## [What you should do]
Output all of the records exactly, word for word.

## [Records for the task]
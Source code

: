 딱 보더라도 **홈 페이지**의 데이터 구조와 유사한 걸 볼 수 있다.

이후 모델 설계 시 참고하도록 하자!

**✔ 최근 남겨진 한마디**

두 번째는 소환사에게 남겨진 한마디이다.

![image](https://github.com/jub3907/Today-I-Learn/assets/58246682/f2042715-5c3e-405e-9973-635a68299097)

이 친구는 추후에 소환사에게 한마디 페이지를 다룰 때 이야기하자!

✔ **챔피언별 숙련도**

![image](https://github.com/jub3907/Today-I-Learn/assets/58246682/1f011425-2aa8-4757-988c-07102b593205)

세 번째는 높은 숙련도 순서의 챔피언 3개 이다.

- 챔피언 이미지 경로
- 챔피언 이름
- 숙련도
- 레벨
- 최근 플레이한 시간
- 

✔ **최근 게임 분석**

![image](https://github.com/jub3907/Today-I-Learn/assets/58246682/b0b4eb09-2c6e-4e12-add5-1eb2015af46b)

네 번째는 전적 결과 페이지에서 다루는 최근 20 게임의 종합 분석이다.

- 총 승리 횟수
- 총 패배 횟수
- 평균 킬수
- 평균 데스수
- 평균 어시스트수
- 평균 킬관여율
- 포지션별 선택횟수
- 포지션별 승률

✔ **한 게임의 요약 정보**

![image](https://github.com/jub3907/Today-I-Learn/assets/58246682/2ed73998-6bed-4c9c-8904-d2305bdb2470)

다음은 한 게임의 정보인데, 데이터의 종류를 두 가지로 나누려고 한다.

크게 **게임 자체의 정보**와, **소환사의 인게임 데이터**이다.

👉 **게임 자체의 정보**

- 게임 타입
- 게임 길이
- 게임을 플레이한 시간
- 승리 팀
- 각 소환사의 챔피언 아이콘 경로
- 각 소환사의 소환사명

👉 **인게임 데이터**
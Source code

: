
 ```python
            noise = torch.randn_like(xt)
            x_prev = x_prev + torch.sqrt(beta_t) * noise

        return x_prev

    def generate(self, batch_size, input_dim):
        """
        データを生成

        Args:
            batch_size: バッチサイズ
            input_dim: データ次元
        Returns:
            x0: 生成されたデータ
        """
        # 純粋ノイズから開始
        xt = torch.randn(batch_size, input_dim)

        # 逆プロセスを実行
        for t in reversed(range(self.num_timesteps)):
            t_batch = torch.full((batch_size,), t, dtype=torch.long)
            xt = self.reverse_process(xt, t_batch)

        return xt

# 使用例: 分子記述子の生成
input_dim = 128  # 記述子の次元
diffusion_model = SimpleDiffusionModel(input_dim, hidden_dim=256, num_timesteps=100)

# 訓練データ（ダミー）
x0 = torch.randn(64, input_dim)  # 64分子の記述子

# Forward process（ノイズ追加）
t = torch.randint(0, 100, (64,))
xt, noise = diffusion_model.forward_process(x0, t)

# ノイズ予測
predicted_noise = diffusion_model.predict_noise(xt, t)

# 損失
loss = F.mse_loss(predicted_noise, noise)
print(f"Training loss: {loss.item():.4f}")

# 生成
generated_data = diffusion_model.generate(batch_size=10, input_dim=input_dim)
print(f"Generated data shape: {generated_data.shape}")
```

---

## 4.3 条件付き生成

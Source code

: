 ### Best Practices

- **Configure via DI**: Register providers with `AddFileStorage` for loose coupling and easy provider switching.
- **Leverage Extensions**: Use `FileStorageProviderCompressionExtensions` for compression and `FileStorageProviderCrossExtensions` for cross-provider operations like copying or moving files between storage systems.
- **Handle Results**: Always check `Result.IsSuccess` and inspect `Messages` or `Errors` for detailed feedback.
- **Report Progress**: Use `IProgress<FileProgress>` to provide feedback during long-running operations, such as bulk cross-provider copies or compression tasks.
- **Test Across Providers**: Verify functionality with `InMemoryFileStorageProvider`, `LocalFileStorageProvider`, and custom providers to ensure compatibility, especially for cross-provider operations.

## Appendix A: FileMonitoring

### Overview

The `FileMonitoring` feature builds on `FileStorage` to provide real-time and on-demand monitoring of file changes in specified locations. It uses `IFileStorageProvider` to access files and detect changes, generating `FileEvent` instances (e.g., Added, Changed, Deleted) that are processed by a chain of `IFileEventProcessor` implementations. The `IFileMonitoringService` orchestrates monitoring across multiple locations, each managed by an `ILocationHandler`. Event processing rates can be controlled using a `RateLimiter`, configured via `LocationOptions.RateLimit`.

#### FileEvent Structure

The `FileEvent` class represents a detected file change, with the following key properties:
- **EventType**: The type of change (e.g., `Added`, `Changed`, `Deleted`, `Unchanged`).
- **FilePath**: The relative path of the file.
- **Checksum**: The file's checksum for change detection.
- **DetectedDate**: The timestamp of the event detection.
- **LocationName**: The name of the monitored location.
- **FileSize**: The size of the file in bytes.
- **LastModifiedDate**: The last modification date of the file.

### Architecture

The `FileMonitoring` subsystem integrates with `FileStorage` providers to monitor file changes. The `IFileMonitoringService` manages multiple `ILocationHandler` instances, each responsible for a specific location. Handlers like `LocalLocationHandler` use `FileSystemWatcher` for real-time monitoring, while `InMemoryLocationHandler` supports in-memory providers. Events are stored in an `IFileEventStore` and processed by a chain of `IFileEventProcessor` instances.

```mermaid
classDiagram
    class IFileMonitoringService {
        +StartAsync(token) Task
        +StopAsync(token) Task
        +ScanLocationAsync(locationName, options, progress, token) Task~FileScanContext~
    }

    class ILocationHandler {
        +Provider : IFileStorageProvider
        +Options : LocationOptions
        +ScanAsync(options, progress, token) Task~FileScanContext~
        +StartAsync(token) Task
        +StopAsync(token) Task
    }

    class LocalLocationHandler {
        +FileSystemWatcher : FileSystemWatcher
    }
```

## [Answer space]
Source code

: 딱 보더라도 **홈 페이지**의 데이터 구조와 유사한 걸 볼 수 있다.

이후 모델 설계 시 참고하도록 하자!

**✔ 최근 남겨진 한마디**

두 번째는 소환사에게 남겨진 한마디이다.

![image](https://github.com/jub3907/Today-I-Learn/assets/58246682/f2042715-5c3e-405e-9973-635a68299097)

이 친구는 추후에 소환사에게 한마디 페이지를 다룰 때 이야기하자!

✔ **챔피언별 숙련도**

![image](https://github.com/jub3907/Today-I-Learn/assets/58246682/1f011425-2aa8-4757-988c-07102b593205)

세 번째는 높은 숙련도 순서의 챔피언 3개 이다.

- 챔피언 이미지 경로
- 챔피언 이름
- 숙련도
- 레벨
- 최근 플레이한 시간
- 

✔ **최근 게임 분석**

![image](https://github.com/jub3907/Today-I-Learn/assets/58246682/b0b4eb09-2c6e-4e12-add5-1eb2015af46b)

네 번째는 전적 결과 페이지에서 다루는 최근 20 게임의 종합 분석이다.

- 총 승리 횟수
- 총 패배 횟수
- 평균 킬수
- 평균 데스수
- 평균 어시스트수
- 평균 킬관여율
- 포지션별 선택횟수
- 포지션별 승률

✔ **한 게임의 요약 정보**

![image](https://github.com/jub3907/Today-I-Learn/assets/58246682/2ed73998-6bed-4c9c-8904-d2305bdb2470)

다음은 한 게임의 정보인데, 데이터의 종류를 두 가지로 나누려고 한다.

크게 **게임 자체의 정보**와, **소환사의 인게임 데이터**이다.

👉 **게임 자체의 정보**

- 게임 타입
- 게임 길이
- 게임을 플레이한 시간
- 승리 팀
- 각 소환사의 챔피언 아이콘 경로
- 각 소환사의 소환사명

👉 **인게임 데이터**
Source code

:
 ```python
            noise = torch.randn_like(xt)
            x_prev = x_prev + torch.sqrt(beta_t) * noise

        return x_prev

    def generate(self, batch_size, input_dim):
        """
        データを生成

        Args:
            batch_size: バッチサイズ
            input_dim: データ次元
        Returns:
            x0: 生成されたデータ
        """
        # 純粋ノイズから開始
        xt = torch.randn(batch_size, input_dim)

        # 逆プロセスを実行
        for t in reversed(range(self.num_timesteps)):
            t_batch = torch.full((batch_size,), t, dtype=torch.long)
            xt = self.reverse_process(xt, t_batch)

        return xt

# 使用例: 分子記述子の生成
input_dim = 128  # 記述子の次元
diffusion_model = SimpleDiffusionModel(input_dim, hidden_dim=256, num_timesteps=100)

# 訓練データ（ダミー）
x0 = torch.randn(64, input_dim)  # 64分子の記述子

# Forward process（ノイズ追加）
t = torch.randint(0, 100, (64,))
xt, noise = diffusion_model.forward_process(x0, t)

# ノイズ予測
predicted_noise = diffusion_model.predict_noise(xt, t)

# 損失
loss = F.mse_loss(predicted_noise, noise)
print(f"Training loss: {loss.item():.4f}")

# 生成
generated_data = diffusion_model.generate(batch_size=10, input_dim=input_dim)
print(f"Generated data shape: {generated_data.shape}")
```

---

## 4.3 条件付き生成

Source code

: ### Best Practices

- **Configure via DI**: Register providers with `AddFileStorage` for loose coupling and easy provider switching.
- **Leverage Extensions**: Use `FileStorageProviderCompressionExtensions` for compression and `FileStorageProviderCrossExtensions` for cross-provider operations like copying or moving files between storage systems.
- **Handle Results**: Always check `Result.IsSuccess` and inspect `Messages` or `Errors` for detailed feedback.
- **Report Progress**: Use `IProgress<FileProgress>` to provide feedback during long-running operations, such as bulk cross-provider copies or compression tasks.
- **Test Across Providers**: Verify functionality with `InMemoryFileStorageProvider`, `LocalFileStorageProvider`, and custom providers to ensure compatibility, especially for cross-provider operations.

## Appendix A: FileMonitoring

### Overview

The `FileMonitoring` feature builds on `FileStorage` to provide real-time and on-demand monitoring of file changes in specified locations. It uses `IFileStorageProvider` to access files and detect changes, generating `FileEvent` instances (e.g., Added, Changed, Deleted) that are processed by a chain of `IFileEventProcessor` implementations. The `IFileMonitoringService` orchestrates monitoring across multiple locations, each managed by an `ILocationHandler`. Event processing rates can be controlled using a `RateLimiter`, configured via `LocationOptions.RateLimit`.

#### FileEvent Structure

The `FileEvent` class represents a detected file change, with the following key properties:
- **EventType**: The type of change (e.g., `Added`, `Changed`, `Deleted`, `Unchanged`).
- **FilePath**: The relative path of the file.
- **Checksum**: The file's checksum for change detection.
- **DetectedDate**: The timestamp of the event detection.
- **LocationName**: The name of the monitored location.
- **FileSize**: The size of the file in bytes.
- **LastModifiedDate**: The last modification date of the file.

### Architecture

The `FileMonitoring` subsystem integrates with `FileStorage` providers to monitor file changes. The `IFileMonitoringService` manages multiple `ILocationHandler` instances, each responsible for a specific location. Handlers like `LocalLocationHandler` use `FileSystemWatcher` for real-time monitoring, while `InMemoryLocationHandler` supports in-memory providers. Events are stored in an `IFileEventStore` and processed by a chain of `IFileEventProcessor` instances.

```mermaid
classDiagram
    class IFileMonitoringService {
        +StartAsync(token) Task
        +StopAsync(token) Task
        +ScanLocationAsync(locationName, options, progress, token) Task~FileScanContext~
    }

    class ILocationHandler {
        +Provider : IFileStorageProvider
        +Options : LocationOptions
        +ScanAsync(options, progress, token) Task~FileScanContext~
        +StartAsync(token) Task
        +StopAsync(token) Task
    }

    class LocalLocationHandler {
        +FileSystemWatcher : FileSystemWatcher
    }
```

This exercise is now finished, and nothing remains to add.